(Pictures paired with source code)

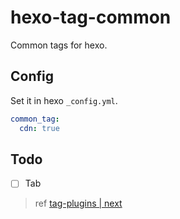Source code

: # hexo-tag-common

Common tags for hexo.

## Config

Set it in hexo `_config.yml`.

```yaml
common_tag:
  cdn: true
```

## Todo

- [ ] Tab

> ref [tag-plugins | next](https://theme-next.js.org/docs/tag-plugins/)
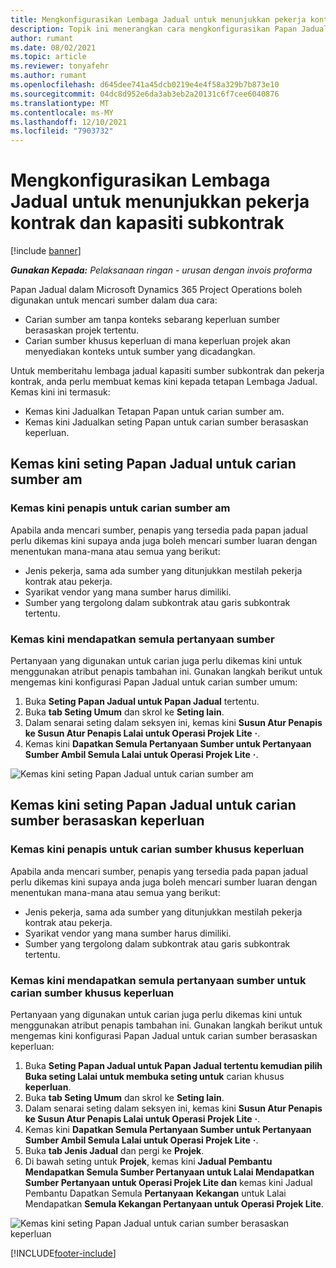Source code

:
 ```yaml
---
title: Mengkonfigurasikan Lembaga Jadual untuk menunjukkan pekerja kontrak dan kapasiti subkontrak
description: Topik ini menerangkan cara mengkonfigurasikan Papan Jadual dalam Microsoft Dynamics 365 Project Operations untuk menunjukkan kapasiti sumber subkontrak apabila kakitangan keperluan sumber projek.
author: rumant
ms.date: 08/02/2021
ms.topic: article
ms.reviewer: tonyafehr
ms.author: rumant
ms.openlocfilehash: d645dee741a45dcb0219e4e4f58a329b7b873e10
ms.sourcegitcommit: 04dc8d952e6da3ab3eb2a20131c6f7cee6040876
ms.translationtype: MT
ms.contentlocale: ms-MY
ms.lasthandoff: 12/10/2021
ms.locfileid: "7903732"
---
```

# <a name="configure-schedule-board-to-show-contract-workers-and-subcontracted-capacity"></a>Mengkonfigurasikan Lembaga Jadual untuk menunjukkan pekerja kontrak dan kapasiti subkontrak 

[!include [banner](../../includes/dataverse-preview.md)]

_**Gunakan Kepada:** Pelaksanaan ringan - urusan dengan invois proforma_

Papan Jadual dalam Microsoft Dynamics 365 Project Operations boleh digunakan untuk mencari sumber dalam dua cara:

- Carian sumber am tanpa konteks sebarang keperluan sumber berasaskan projek tertentu.
- Carian sumber khusus keperluan di mana keperluan projek akan menyediakan konteks untuk sumber yang dicadangkan.

Untuk memberitahu lembaga jadual kapasiti sumber subkontrak dan pekerja kontrak, anda perlu membuat kemas kini kepada tetapan Lembaga Jadual. Kemas kini ini termasuk: 
- Kemas kini Jadualkan Tetapan Papan untuk carian sumber am.
- Kemas kini Jadualkan seting Papan untuk carian sumber berasaskan keperluan.

## <a name="update-schedule-board-settings-for-general-resource-search"></a>Kemas kini seting Papan Jadual untuk carian sumber am
### <a name="update-filters-for-general-resource-search"></a>Kemas kini penapis untuk carian sumber am
Apabila anda mencari sumber, penapis yang tersedia pada papan jadual perlu dikemas kini supaya anda juga boleh mencari sumber luaran dengan menentukan mana-mana atau semua yang berikut:
  - Jenis pekerja, sama ada sumber yang ditunjukkan mestilah pekerja kontrak atau pekerja.
  - Syarikat vendor yang mana sumber harus dimiliki.
  - Sumber yang tergolong dalam subkontrak atau garis subkontrak tertentu.
    
### <a name="update-retrieve-resource-query"></a>Kemas kini mendapatkan semula pertanyaan sumber
Pertanyaan yang digunakan untuk carian juga perlu dikemas kini untuk menggunakan atribut penapis tambahan ini. Gunakan langkah berikut untuk mengemas kini konfigurasi Papan Jadual untuk carian sumber umum:  
1. Buka **Seting Papan Jadual untuk Papan Jadual** tertentu.
2. Buka **tab Seting Umum** dan skrol ke **Seting lain**.
3. Dalam senarai seting dalam seksyen ini, kemas kini **Susun Atur Penapis ke Susun Atur Penapis Lalai untuk Operasi Projek Lite** **·**.
4. Kemas kini **Dapatkan Semula Pertanyaan Sumber untuk Pertanyaan Sumber Ambil Semula Lalai untuk Operasi Projek Lite** **·**.

![Kemas kini seting Papan Jadual untuk carian sumber am](../media/BoardSettings.png)  

## <a name="update-schedule-board-settings-for-requirementbased-resource-search"></a>Kemas kini seting Papan Jadual untuk carian sumber berasaskan keperluan
### <a name="update-filters-for-requirement-specific-resource-search"></a>Kemas kini penapis untuk carian sumber khusus keperluan 
Apabila anda mencari sumber, penapis yang tersedia pada papan jadual perlu dikemas kini supaya anda juga boleh mencari sumber luaran dengan menentukan mana-mana atau semua yang berikut:
 - Jenis pekerja, sama ada sumber yang ditunjukkan mestilah pekerja kontrak atau pekerja.
 - Syarikat vendor yang mana sumber harus dimiliki.
 - Sumber yang tergolong dalam subkontrak atau garis subkontrak tertentu.

### <a name="update-retrieve-resource-query-for-requirement-specific-resource-search"></a>Kemas kini mendapatkan semula pertanyaan sumber untuk carian sumber khusus keperluan 
Pertanyaan yang digunakan untuk carian juga perlu dikemas kini untuk menggunakan atribut penapis tambahan ini. Gunakan langkah berikut untuk mengemas kini konfigurasi Papan Jadual untuk carian sumber berasaskan keperluan:

1. Buka **Seting Papan Jadual untuk Papan Jadual tertentu kemudian pilih Buka seting Lalai untuk membuka seting untuk** carian khusus **keperluan**.
2. Buka **tab Seting Umum** dan skrol ke **Seting lain**.
3. Dalam senarai seting dalam seksyen ini, kemas kini **Susun Atur Penapis ke Susun Atur Penapis Lalai untuk Operasi Projek Lite** **·**.
4. Kemas kini **Dapatkan Semula Pertanyaan Sumber untuk Pertanyaan Sumber Ambil Semula Lalai untuk Operasi Projek Lite** **·**.
5. Buka **tab Jenis Jadual** dan pergi ke **Projek**.
6. Di bawah seting untuk **Projek**, kemas kini **Jadual Pembantu Mendapatkan Semula Sumber Pertanyaan untuk Lalai Mendapatkan Sumber Pertanyaan untuk Operasi Projek Lite dan** kemas kini Jadual Pembantu Dapatkan Semula **Pertanyaan** **Kekangan** untuk Lalai Mendapatkan **Semula Kekangan Pertanyaan untuk Operasi Projek Lite**.

![Kemas kini seting Papan Jadual untuk carian sumber berasaskan keperluan](../media/SASettings.png)  

[!INCLUDE[footer-include](../../includes/footer-banner.md)]
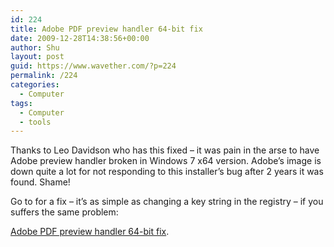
 ```yaml
---
id: 224
title: Adobe PDF preview handler 64-bit fix
date: 2009-12-28T14:38:56+00:00
author: Shu
layout: post
guid: https://www.wavether.com/?p=224
permalink: /224
categories:
  - Computer
tags:
  - Computer
  - tools
---
```

Thanks to Leo Davidson who has this fixed &#8211; it was pain in the arse to have Adobe preview handler broken in Windows 7 x64 version. Adobe&#8217;s image is down quite a lot for not responding to this installer&#8217;s bug after 2 years it was found. Shame!

Go to for a fix &#8211; it&#8217;s as simple as changing a key string in the registry &#8211; if you suffers the same problem:

[Adobe PDF preview handler 64-bit fix](http://www.pretentiousname.com/adobe_pdf_x64_fix/index.html).
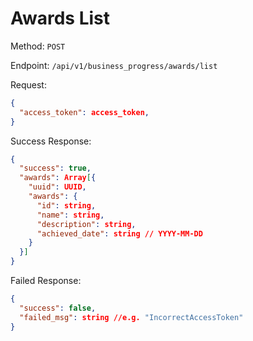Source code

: # Awards List

Method: `POST`

Endpoint: `/api/v1/business_progress/awards/list`

Request:

```json
{
  "access_token": access_token,
}
```

Success Response:

```json
{
  "success": true,
  "awards": Array[{
    "uuid": UUID,
    "awards": {
      "id": string,
      "name": string,
      "description": string,
      "achieved_date": string // YYYY-MM-DD
    }
  }]
}
```

Failed Response:

```json
{
  "success": false,
  "failed_msg": string //e.g. "IncorrectAccessToken"
}
```
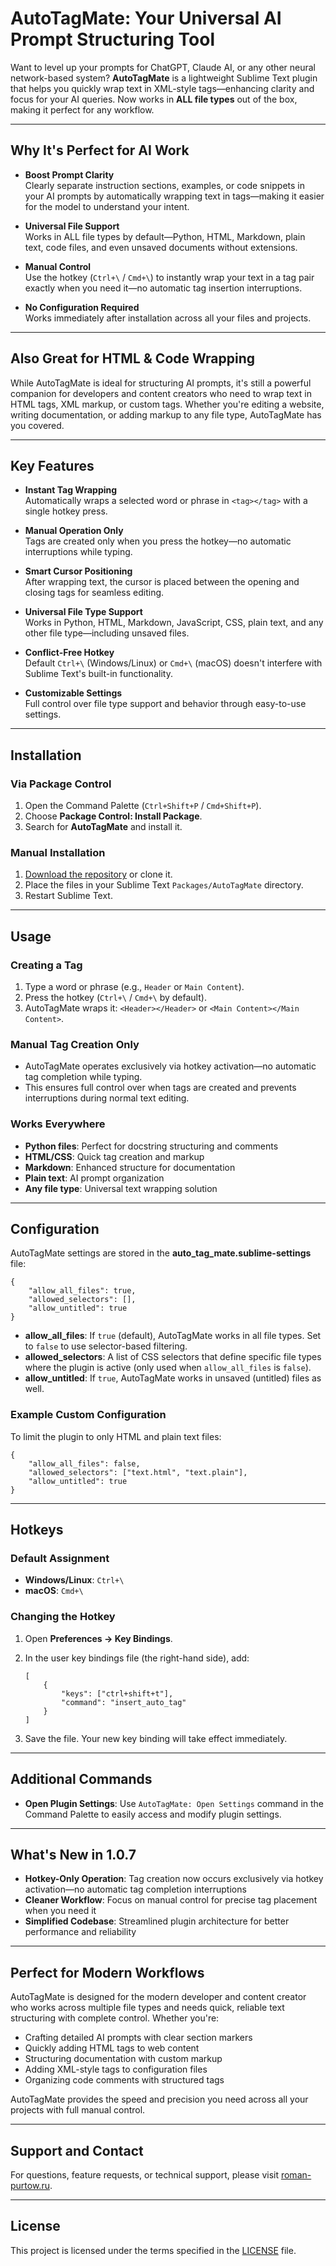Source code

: # AutoTagMate: Your Universal AI Prompt Structuring Tool

Want to level up your prompts for ChatGPT, Claude AI, or any other neural network-based system? **AutoTagMate** is a lightweight Sublime Text plugin that helps you quickly wrap text in XML-style tags—enhancing clarity and focus for your AI queries. Now works in **ALL file types** out of the box, making it perfect for any workflow.

---

## Why It's Perfect for AI Work

- **Boost Prompt Clarity**  
  Clearly separate instruction sections, examples, or code snippets in your AI prompts by automatically wrapping text in tags—making it easier for the model to understand your intent.

- **Universal File Support**  
  Works in ALL file types by default—Python, HTML, Markdown, plain text, code files, and even unsaved documents without extensions.

- **Manual Control**  
  Use the hotkey (`Ctrl+\` / `Cmd+\`) to instantly wrap your text in a tag pair exactly when you need it—no automatic tag insertion interruptions.

- **No Configuration Required**  
  Works immediately after installation across all your files and projects.

---

## Also Great for HTML & Code Wrapping

While AutoTagMate is ideal for structuring AI prompts, it's still a powerful companion for developers and content creators who need to wrap text in HTML tags, XML markup, or custom tags. Whether you're editing a website, writing documentation, or adding markup to any file type, AutoTagMate has you covered.

---

## Key Features

- **Instant Tag Wrapping**  
  Automatically wraps a selected word or phrase in `<tag></tag>` with a single hotkey press.

- **Manual Operation Only**  
  Tags are created only when you press the hotkey—no automatic interruptions while typing.

- **Smart Cursor Positioning**  
  After wrapping text, the cursor is placed between the opening and closing tags for seamless editing.

- **Universal File Type Support**  
  Works in Python, HTML, Markdown, JavaScript, CSS, plain text, and any other file type—including unsaved files.

- **Conflict-Free Hotkey**  
  Default `Ctrl+\` (Windows/Linux) or `Cmd+\` (macOS) doesn't interfere with Sublime Text's built-in functionality.

- **Customizable Settings**  
  Full control over file type support and behavior through easy-to-use settings.

---

## Installation

### Via Package Control

1. Open the Command Palette (`Ctrl+Shift+P` / `Cmd+Shift+P`).
2. Choose **Package Control: Install Package**.
3. Search for **AutoTagMate** and install it.

### Manual Installation

1. [Download the repository](https://github.com/baslie/AutoTagMate) or clone it.
2. Place the files in your Sublime Text `Packages/AutoTagMate` directory.
3. Restart Sublime Text.

---

## Usage

### Creating a Tag

1. Type a word or phrase (e.g., `Header` or `Main Content`).
2. Press the hotkey (`Ctrl+\` / `Cmd+\` by default).
3. AutoTagMate wraps it: `<Header></Header>` or `<Main Content></Main Content>`.

### Manual Tag Creation Only

- AutoTagMate operates exclusively via hotkey activation—no automatic tag completion while typing.
- This ensures full control over when tags are created and prevents interruptions during normal text editing.

### Works Everywhere

- **Python files**: Perfect for docstring structuring and comments
- **HTML/CSS**: Quick tag creation and markup
- **Markdown**: Enhanced structure for documentation
- **Plain text**: AI prompt organization
- **Any file type**: Universal text wrapping solution

---

## Configuration

AutoTagMate settings are stored in the **auto_tag_mate.sublime-settings** file:

```
{
    "allow_all_files": true,
    "allowed_selectors": [],
    "allow_untitled": true
}
```


- **allow_all_files**: If `true` (default), AutoTagMate works in all file types. Set to `false` to use selector-based filtering.
- **allowed_selectors**: A list of CSS selectors that define specific file types where the plugin is active (only used when `allow_all_files` is `false`).
- **allow_untitled**: If `true`, AutoTagMate works in unsaved (untitled) files as well.

### Example Custom Configuration

To limit the plugin to only HTML and plain text files:

```
{
    "allow_all_files": false,
    "allowed_selectors": ["text.html", "text.plain"],
    "allow_untitled": true
}
```


---

## Hotkeys

### Default Assignment

- **Windows/Linux**: `Ctrl+\`
- **macOS**: `Cmd+\`

### Changing the Hotkey

1. Open **Preferences → Key Bindings**.
2. In the user key bindings file (the right-hand side), add:

    ```
    [
        {
            "keys": ["ctrl+shift+t"],
            "command": "insert_auto_tag"
        }
    ]
    ```
3. Save the file. Your new key binding will take effect immediately.

---

## Additional Commands

- **Open Plugin Settings**: Use `AutoTagMate: Open Settings` command in the Command Palette to easily access and modify plugin settings.

---

## What's New in 1.0.7

- **Hotkey-Only Operation**: Tag creation now occurs exclusively via hotkey activation—no automatic tag completion interruptions
- **Cleaner Workflow**: Focus on manual control for precise tag placement when you need it
- **Simplified Codebase**: Streamlined plugin architecture for better performance and reliability

---

## Perfect for Modern Workflows

AutoTagMate is designed for the modern developer and content creator who works across multiple file types and needs quick, reliable text structuring with complete control. Whether you're:

- Crafting detailed AI prompts with clear section markers
- Quickly adding HTML tags to web content
- Structuring documentation with custom markup
- Adding XML-style tags to configuration files
- Organizing code comments with structured tags

AutoTagMate provides the speed and precision you need across all your projects with full manual control.

---

## Support and Contact

For questions, feature requests, or technical support, please visit [roman-purtow.ru](https://roman-purtow.ru).

---

## License

This project is licensed under the terms specified in the [LICENSE](LICENSE) file.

(TASK ITEM) Reproduce, exactly as they stand in the data above, the lines from the one that holds "- **Customizable Settings**" to the one that holds "1. [Download the", inclusive.

(COMPLETED TASK)
- **Customizable Settings**  
  Full control over file type support and behavior through easy-to-use settings.

---

## Installation

### Via Package Control

1. Open the Command Palette (`Ctrl+Shift+P` / `Cmd+Shift+P`).
2. Choose **Package Control: Install Package**.
3. Search for **AutoTagMate** and install it.

### Manual Installation

1. [Download the repository](https://github.com/baslie/AutoTagMate) or clone it.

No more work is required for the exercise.